In the chapter The Ones who are Sublime, Zarathustra appears to present an example of a ‘sublime one’, describing the figure as a solemn, ascetic “penitent of the spirit” adorned with “ugly truths” and burdened by unmastered inner conflicts. 

By calling him a “penitent of the spirit”, Zarathustra frames him as a parody of Christian virtue—perhaps someone who has pursued knowledge and truth with such severity and single-mindedness that it has become a form of self-punishment or asceticism.

Zarathustra then goes on to address “friends”, to whom he ascribes the notion that in matters of taste, there can be no dispute. Zarathustra refutes this notion, by claiming that everything about life is itself a dispute over taste.
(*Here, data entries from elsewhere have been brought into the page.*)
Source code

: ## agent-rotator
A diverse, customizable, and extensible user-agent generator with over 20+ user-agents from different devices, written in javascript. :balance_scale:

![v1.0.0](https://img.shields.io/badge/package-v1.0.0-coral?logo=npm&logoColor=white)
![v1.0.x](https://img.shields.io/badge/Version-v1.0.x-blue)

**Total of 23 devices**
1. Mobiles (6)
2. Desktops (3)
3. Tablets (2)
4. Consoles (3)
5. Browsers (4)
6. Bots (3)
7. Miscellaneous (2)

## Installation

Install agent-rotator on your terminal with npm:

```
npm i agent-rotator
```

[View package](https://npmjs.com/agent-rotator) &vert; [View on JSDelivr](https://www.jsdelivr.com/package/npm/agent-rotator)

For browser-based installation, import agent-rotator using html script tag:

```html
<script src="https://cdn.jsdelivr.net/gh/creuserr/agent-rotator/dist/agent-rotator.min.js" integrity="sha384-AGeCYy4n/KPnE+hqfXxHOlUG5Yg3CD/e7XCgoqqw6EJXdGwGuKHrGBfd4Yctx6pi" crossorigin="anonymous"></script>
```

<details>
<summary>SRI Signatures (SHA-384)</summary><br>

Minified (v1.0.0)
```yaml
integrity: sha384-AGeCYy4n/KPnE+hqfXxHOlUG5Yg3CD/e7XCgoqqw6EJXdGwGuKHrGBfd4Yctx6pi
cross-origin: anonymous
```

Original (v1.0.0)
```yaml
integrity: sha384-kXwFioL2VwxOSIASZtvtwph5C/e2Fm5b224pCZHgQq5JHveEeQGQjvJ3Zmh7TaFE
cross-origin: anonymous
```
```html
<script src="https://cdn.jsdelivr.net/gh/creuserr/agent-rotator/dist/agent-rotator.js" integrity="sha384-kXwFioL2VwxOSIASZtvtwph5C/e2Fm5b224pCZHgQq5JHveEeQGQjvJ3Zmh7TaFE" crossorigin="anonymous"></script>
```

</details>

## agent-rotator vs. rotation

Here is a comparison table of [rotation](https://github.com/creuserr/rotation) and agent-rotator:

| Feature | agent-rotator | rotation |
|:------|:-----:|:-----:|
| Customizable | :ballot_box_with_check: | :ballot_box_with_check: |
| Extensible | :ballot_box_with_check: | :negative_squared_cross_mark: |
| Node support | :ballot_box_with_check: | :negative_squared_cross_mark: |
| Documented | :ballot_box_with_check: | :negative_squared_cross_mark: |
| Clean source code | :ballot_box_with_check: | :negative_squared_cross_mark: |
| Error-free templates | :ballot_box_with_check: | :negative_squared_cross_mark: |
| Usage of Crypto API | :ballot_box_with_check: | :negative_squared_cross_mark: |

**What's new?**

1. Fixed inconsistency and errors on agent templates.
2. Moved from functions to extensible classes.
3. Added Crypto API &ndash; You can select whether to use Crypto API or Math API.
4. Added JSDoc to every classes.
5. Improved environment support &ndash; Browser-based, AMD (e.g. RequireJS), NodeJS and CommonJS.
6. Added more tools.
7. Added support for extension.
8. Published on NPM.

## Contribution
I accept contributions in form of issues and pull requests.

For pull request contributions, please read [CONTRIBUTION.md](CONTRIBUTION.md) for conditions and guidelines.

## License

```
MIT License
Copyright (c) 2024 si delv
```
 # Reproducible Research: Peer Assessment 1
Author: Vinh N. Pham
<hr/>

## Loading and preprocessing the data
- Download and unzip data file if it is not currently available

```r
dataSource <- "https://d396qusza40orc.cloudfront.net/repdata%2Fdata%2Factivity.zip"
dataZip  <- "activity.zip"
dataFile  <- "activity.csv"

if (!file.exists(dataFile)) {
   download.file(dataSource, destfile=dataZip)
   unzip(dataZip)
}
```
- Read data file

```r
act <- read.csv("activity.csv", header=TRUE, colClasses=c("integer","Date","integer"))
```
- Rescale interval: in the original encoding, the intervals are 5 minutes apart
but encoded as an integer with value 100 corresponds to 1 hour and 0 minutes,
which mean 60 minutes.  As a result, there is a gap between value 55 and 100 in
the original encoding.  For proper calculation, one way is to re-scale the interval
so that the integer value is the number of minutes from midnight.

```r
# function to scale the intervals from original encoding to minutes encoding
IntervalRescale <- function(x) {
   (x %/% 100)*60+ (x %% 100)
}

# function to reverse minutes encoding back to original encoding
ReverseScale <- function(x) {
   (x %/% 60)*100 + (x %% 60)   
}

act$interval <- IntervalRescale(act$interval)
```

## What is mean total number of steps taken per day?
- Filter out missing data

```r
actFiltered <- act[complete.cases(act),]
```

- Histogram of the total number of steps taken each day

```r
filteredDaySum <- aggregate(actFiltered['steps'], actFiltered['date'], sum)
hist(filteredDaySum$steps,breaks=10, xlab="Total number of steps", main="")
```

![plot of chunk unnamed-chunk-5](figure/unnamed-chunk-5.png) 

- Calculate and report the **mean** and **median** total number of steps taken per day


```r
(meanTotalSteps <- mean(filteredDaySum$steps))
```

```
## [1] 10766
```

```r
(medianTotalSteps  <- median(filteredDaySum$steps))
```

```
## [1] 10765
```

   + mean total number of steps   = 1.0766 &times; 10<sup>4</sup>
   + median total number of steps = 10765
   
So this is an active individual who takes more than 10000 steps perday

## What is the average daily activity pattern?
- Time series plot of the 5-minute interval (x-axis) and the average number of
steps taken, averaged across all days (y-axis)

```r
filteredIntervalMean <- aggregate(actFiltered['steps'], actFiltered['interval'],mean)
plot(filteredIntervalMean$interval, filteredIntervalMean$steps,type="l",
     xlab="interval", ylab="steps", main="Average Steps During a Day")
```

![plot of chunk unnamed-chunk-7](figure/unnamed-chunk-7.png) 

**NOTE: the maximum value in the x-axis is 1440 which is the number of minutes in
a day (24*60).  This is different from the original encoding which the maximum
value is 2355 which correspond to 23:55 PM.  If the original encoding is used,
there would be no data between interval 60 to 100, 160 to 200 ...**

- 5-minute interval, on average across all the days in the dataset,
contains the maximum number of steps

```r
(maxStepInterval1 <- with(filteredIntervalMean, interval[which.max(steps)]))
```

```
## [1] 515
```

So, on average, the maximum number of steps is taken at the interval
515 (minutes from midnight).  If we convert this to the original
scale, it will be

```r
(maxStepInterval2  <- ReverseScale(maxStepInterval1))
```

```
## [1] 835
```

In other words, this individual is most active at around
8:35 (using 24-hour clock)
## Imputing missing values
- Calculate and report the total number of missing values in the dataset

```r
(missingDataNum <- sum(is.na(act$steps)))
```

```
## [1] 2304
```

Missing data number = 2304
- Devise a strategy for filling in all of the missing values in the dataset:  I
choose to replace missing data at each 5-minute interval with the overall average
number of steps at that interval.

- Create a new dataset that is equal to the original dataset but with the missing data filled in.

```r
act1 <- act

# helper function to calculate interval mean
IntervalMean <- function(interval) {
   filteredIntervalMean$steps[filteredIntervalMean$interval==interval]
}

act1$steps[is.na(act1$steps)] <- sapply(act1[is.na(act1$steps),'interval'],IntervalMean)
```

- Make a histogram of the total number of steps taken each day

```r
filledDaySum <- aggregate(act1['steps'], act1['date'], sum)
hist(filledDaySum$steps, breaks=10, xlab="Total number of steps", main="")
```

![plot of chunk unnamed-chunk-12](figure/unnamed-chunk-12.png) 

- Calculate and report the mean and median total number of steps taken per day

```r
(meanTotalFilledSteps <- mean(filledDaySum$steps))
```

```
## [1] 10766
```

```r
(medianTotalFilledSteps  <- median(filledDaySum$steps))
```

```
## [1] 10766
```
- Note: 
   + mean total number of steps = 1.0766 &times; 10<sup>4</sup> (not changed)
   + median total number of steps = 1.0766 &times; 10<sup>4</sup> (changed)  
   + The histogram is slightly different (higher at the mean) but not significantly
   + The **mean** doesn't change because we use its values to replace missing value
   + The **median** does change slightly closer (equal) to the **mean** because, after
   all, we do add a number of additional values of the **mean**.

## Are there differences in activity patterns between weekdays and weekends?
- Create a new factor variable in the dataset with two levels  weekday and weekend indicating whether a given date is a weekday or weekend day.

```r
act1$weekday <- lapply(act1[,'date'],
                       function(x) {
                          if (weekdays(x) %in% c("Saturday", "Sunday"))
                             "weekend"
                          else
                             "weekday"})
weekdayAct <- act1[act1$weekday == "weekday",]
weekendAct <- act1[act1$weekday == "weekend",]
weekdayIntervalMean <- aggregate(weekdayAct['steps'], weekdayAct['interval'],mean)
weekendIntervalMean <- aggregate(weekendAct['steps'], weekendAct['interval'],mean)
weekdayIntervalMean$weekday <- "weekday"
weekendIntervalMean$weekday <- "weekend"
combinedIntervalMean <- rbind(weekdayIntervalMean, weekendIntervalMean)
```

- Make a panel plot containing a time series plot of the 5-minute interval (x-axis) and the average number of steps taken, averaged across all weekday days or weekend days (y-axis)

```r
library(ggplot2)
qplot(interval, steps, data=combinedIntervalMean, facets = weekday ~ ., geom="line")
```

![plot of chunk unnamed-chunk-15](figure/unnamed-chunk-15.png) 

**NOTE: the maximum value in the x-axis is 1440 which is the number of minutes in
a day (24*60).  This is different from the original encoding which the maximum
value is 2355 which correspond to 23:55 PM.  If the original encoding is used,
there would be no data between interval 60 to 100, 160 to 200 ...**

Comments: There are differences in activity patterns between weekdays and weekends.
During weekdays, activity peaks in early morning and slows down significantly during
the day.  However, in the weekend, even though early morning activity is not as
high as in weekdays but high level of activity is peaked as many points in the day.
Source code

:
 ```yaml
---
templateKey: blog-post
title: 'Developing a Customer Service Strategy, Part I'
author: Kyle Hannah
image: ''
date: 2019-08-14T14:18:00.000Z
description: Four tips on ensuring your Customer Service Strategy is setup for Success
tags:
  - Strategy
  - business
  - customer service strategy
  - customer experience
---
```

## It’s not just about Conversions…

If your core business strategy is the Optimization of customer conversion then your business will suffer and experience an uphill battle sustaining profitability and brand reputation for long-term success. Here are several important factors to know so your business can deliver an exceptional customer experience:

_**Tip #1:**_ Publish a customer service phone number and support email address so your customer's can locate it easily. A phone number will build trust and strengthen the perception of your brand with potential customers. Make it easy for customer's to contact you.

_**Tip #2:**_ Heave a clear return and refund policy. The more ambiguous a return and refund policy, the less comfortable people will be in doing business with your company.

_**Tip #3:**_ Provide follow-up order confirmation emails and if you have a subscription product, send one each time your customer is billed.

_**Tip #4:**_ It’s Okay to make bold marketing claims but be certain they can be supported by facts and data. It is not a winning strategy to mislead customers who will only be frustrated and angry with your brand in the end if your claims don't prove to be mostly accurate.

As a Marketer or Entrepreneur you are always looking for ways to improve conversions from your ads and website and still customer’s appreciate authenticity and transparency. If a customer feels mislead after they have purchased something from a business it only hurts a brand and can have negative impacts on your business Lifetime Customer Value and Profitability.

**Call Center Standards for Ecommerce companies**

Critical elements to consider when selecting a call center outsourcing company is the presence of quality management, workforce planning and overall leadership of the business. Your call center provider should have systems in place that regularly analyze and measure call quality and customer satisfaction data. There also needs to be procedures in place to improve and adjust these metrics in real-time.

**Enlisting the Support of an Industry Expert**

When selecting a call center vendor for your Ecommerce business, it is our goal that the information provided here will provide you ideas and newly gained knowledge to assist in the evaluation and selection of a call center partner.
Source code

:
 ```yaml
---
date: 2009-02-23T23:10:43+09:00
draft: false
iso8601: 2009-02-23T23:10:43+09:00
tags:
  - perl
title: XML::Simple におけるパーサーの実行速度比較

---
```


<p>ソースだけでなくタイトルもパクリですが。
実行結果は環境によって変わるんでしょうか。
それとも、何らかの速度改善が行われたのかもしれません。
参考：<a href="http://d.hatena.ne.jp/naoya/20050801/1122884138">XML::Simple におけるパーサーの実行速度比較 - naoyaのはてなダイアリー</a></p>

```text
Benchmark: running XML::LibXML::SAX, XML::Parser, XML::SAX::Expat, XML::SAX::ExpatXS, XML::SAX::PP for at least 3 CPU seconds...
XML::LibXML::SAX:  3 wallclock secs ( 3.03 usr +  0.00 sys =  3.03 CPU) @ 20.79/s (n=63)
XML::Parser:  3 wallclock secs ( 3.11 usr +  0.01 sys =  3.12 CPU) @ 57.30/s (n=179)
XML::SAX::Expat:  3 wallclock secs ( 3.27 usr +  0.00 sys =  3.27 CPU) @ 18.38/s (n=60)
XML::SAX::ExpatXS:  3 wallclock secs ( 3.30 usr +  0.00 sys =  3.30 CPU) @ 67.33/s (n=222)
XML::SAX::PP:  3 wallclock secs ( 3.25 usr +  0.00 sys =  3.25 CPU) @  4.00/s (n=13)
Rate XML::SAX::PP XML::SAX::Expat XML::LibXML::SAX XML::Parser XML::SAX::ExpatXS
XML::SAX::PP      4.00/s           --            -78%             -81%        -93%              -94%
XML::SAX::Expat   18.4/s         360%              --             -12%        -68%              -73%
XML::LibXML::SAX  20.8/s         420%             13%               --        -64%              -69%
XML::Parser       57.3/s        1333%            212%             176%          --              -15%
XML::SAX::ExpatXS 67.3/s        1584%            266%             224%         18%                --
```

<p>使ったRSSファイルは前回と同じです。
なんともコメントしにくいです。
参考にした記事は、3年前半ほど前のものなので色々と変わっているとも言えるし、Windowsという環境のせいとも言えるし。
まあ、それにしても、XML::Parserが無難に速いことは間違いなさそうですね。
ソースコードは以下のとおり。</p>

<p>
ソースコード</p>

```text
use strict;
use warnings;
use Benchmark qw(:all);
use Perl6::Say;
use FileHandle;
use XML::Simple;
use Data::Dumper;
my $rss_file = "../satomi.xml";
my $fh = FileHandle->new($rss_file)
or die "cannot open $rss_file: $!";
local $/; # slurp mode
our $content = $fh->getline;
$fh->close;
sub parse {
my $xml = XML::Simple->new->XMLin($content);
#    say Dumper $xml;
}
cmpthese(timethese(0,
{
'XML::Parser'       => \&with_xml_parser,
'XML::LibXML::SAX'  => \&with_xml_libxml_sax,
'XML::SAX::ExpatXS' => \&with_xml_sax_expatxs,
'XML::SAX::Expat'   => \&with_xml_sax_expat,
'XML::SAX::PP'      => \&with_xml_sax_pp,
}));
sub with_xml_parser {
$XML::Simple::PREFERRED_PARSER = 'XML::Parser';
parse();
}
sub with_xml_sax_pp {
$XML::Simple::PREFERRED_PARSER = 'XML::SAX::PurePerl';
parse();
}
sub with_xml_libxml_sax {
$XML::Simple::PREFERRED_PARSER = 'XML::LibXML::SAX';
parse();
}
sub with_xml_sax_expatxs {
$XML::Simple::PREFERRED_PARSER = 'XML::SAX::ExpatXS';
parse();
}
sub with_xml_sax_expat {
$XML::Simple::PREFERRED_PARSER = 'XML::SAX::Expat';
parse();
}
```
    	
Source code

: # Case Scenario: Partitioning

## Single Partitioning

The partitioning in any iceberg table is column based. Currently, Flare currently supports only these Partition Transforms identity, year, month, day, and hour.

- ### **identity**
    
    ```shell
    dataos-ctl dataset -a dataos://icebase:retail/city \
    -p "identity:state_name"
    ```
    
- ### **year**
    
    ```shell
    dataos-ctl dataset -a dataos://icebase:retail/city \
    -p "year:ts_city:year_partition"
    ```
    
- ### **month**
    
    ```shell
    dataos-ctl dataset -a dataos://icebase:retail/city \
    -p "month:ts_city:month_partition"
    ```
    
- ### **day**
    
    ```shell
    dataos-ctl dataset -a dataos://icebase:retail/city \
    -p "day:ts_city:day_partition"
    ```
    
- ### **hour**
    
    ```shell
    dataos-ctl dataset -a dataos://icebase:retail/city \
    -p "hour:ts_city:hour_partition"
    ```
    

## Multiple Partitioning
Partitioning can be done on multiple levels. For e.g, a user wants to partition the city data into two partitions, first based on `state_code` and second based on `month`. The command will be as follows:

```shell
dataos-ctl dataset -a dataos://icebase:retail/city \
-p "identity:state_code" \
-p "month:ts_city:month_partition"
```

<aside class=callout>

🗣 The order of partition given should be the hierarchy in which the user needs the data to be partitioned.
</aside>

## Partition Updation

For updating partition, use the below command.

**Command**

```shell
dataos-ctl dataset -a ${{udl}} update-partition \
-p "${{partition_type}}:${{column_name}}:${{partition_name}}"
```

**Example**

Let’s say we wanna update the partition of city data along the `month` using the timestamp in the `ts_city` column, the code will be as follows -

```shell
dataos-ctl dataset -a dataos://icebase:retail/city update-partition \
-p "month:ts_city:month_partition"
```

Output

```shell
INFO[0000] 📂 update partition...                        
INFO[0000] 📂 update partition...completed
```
The title “On Those Who Are Sublime”, along with the description of an unnamed ‘Sublime One’ and the reference to matters of taste, may hint towards figures in philosophy such as Edmund Burke, Immanuel Kant, David Hume, Friedrich Schiller, Arthur Schopenhauer, or G.W.F. Hegel. These individuals all engaged with the concept of the sublime, as well as with the principle of taste in aesthetics. Whether or not Zarathustra’s description of the Sublime One singles out a particular individual is not clear, as his description could possibly fit any of them, and could simply be a representation of a type which corresponds to some or all of the individuals within this select group.

In any case, this figure represents a particular stage of development. While Zarathustra acknowledges the value of this ascetic pursuit of knowledge (he “loves the neck of the bull” in this figure), he also sees it as incomplete. While the Sublime One has “conquered monsters” and “solved riddles,” he has not yet “redeemed” them or turned them into “heavenly children”.

Zarathustra suggests that this figure needs to transform further – to learn to laugh, to embrace beauty, to “leap over his own shadow” and into “his sun”. Only then will his beauty be fully apparent.